_DATA EXTRACT:_
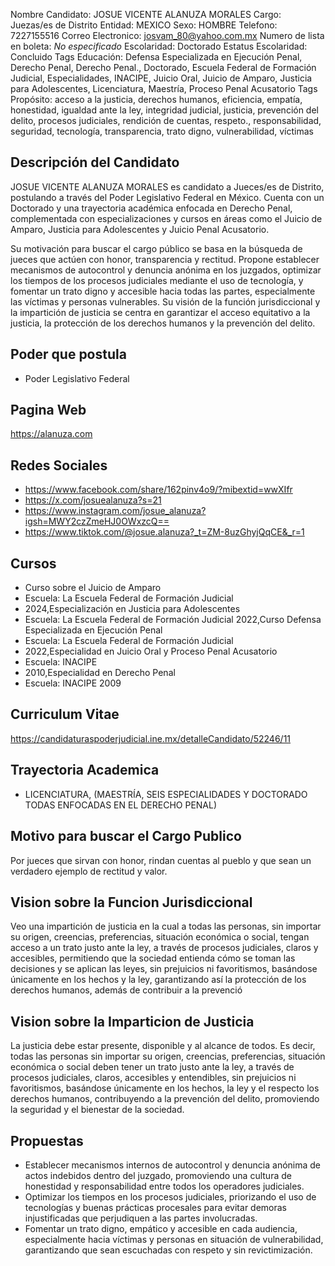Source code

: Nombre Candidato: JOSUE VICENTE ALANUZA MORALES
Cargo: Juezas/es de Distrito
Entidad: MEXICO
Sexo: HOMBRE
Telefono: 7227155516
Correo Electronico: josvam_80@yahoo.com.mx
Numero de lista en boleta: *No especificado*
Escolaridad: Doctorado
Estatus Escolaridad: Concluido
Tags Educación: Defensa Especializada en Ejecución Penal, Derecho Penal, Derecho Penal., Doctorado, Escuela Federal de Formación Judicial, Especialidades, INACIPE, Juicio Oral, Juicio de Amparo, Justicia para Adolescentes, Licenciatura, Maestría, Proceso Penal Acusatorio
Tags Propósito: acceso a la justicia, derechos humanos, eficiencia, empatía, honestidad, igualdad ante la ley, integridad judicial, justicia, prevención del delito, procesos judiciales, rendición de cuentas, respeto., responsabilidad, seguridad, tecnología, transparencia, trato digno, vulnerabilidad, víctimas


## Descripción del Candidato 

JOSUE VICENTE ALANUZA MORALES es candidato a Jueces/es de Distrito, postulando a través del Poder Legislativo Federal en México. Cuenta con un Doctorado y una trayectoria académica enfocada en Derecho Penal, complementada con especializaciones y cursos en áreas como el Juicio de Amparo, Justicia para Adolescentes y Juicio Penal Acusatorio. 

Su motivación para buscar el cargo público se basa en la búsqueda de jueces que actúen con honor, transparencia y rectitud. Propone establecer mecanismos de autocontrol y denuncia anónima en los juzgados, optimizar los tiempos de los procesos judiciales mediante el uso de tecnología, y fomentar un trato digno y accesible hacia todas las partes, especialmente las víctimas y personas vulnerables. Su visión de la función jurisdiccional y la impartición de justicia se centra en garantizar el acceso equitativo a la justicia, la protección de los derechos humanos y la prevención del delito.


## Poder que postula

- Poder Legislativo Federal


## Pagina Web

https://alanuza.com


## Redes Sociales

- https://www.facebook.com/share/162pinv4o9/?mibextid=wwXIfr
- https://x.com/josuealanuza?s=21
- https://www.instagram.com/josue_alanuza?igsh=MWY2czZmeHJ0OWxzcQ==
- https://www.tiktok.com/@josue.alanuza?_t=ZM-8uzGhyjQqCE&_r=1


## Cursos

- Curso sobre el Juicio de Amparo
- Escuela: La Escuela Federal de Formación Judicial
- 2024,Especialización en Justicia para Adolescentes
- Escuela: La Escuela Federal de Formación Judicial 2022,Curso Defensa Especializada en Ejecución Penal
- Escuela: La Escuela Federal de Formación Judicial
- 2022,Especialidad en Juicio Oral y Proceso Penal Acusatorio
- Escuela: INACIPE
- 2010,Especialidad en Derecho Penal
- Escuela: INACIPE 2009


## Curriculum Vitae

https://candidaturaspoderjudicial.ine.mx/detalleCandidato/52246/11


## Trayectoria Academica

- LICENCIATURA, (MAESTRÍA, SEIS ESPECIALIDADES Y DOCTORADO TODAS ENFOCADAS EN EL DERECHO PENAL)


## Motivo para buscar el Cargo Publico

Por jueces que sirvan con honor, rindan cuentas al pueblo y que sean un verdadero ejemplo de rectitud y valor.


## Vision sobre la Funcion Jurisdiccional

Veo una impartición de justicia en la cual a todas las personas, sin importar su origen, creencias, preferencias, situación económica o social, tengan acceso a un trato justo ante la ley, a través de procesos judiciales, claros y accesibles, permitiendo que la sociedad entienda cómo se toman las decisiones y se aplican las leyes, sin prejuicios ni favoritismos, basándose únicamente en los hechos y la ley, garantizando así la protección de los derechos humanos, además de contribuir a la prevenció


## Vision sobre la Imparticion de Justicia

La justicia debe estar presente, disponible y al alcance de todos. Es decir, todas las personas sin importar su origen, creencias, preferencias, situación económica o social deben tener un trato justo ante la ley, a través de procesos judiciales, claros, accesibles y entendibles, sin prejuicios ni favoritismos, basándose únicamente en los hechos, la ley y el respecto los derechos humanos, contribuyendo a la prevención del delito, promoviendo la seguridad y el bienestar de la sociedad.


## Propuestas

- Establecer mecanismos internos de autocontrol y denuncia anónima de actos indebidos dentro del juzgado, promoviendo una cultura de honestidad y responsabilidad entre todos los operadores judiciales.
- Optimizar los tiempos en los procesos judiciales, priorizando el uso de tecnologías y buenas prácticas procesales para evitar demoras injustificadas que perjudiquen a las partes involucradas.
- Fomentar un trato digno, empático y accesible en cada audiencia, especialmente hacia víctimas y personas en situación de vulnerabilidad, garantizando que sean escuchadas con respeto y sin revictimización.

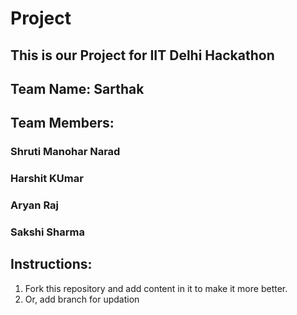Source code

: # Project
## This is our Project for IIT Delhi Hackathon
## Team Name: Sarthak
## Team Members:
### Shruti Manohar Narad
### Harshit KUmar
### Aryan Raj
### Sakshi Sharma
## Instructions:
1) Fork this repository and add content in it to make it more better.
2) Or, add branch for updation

_INSTRUCTIONS TO FOLLOW:_
When you restate the listing above, give each line word for word but leave out every image.

_RESULT:_
Source code

: Nombre Candidato: JOSUE VICENTE ALANUZA MORALES
Cargo: Juezas/es de Distrito
Entidad: MEXICO
Sexo: HOMBRE
Telefono: 7227155516
Correo Electronico: josvam_80@yahoo.com.mx
Numero de lista en boleta: *No especificado*
Escolaridad: Doctorado
Estatus Escolaridad: Concluido
Tags Educación: Defensa Especializada en Ejecución Penal, Derecho Penal, Derecho Penal., Doctorado, Escuela Federal de Formación Judicial, Especialidades, INACIPE, Juicio Oral, Juicio de Amparo, Justicia para Adolescentes, Licenciatura, Maestría, Proceso Penal Acusatorio
Tags Propósito: acceso a la justicia, derechos humanos, eficiencia, empatía, honestidad, igualdad ante la ley, integridad judicial, justicia, prevención del delito, procesos judiciales, rendición de cuentas, respeto., responsabilidad, seguridad, tecnología, transparencia, trato digno, vulnerabilidad, víctimas


## Descripción del Candidato 

JOSUE VICENTE ALANUZA MORALES es candidato a Jueces/es de Distrito, postulando a través del Poder Legislativo Federal en México. Cuenta con un Doctorado y una trayectoria académica enfocada en Derecho Penal, complementada con especializaciones y cursos en áreas como el Juicio de Amparo, Justicia para Adolescentes y Juicio Penal Acusatorio. 

Su motivación para buscar el cargo público se basa en la búsqueda de jueces que actúen con honor, transparencia y rectitud. Propone establecer mecanismos de autocontrol y denuncia anónima en los juzgados, optimizar los tiempos de los procesos judiciales mediante el uso de tecnología, y fomentar un trato digno y accesible hacia todas las partes, especialmente las víctimas y personas vulnerables. Su visión de la función jurisdiccional y la impartición de justicia se centra en garantizar el acceso equitativo a la justicia, la protección de los derechos humanos y la prevención del delito.


## Poder que postula

- Poder Legislativo Federal


## Pagina Web

https://alanuza.com


## Redes Sociales

- https://www.facebook.com/share/162pinv4o9/?mibextid=wwXIfr
- https://x.com/josuealanuza?s=21
- https://www.instagram.com/josue_alanuza?igsh=MWY2czZmeHJ0OWxzcQ==
- https://www.tiktok.com/@josue.alanuza?_t=ZM-8uzGhyjQqCE&_r=1


## Cursos

- Curso sobre el Juicio de Amparo
- Escuela: La Escuela Federal de Formación Judicial
- 2024,Especialización en Justicia para Adolescentes
- Escuela: La Escuela Federal de Formación Judicial 2022,Curso Defensa Especializada en Ejecución Penal
- Escuela: La Escuela Federal de Formación Judicial
- 2022,Especialidad en Juicio Oral y Proceso Penal Acusatorio
- Escuela: INACIPE
- 2010,Especialidad en Derecho Penal
- Escuela: INACIPE 2009


## Curriculum Vitae

https://candidaturaspoderjudicial.ine.mx/detalleCandidato/52246/11


## Trayectoria Academica

- LICENCIATURA, (MAESTRÍA, SEIS ESPECIALIDADES Y DOCTORADO TODAS ENFOCADAS EN EL DERECHO PENAL)


## Motivo para buscar el Cargo Publico

Por jueces que sirvan con honor, rindan cuentas al pueblo y que sean un verdadero ejemplo de rectitud y valor.


## Vision sobre la Funcion Jurisdiccional

Veo una impartición de justicia en la cual a todas las personas, sin importar su origen, creencias, preferencias, situación económica o social, tengan acceso a un trato justo ante la ley, a través de procesos judiciales, claros y accesibles, permitiendo que la sociedad entienda cómo se toman las decisiones y se aplican las leyes, sin prejuicios ni favoritismos, basándose únicamente en los hechos y la ley, garantizando así la protección de los derechos humanos, además de contribuir a la prevenció


## Vision sobre la Imparticion de Justicia

La justicia debe estar presente, disponible y al alcance de todos. Es decir, todas las personas sin importar su origen, creencias, preferencias, situación económica o social deben tener un trato justo ante la ley, a través de procesos judiciales, claros, accesibles y entendibles, sin prejuicios ni favoritismos, basándose únicamente en los hechos, la ley y el respecto los derechos humanos, contribuyendo a la prevención del delito, promoviendo la seguridad y el bienestar de la sociedad.


## Propuestas

- Establecer mecanismos internos de autocontrol y denuncia anónima de actos indebidos dentro del juzgado, promoviendo una cultura de honestidad y responsabilidad entre todos los operadores judiciales.
- Optimizar los tiempos en los procesos judiciales, priorizando el uso de tecnologías y buenas prácticas procesales para evitar demoras injustificadas que perjudiquen a las partes involucradas.
- Fomentar un trato digno, empático y accesible en cada audiencia, especialmente hacia víctimas y personas en situación de vulnerabilidad, garantizando que sean escuchadas con respeto y sin revictimización.

Source code

: # Project
## This is our Project for IIT Delhi Hackathon
## Team Name: Sarthak
## Team Members:
### Shruti Manohar Narad
### Harshit KUmar
### Aryan Raj
### Sakshi Sharma
## Instructions:
1) Fork this repository and add content in it to make it more better.
2) Or, add branch for updation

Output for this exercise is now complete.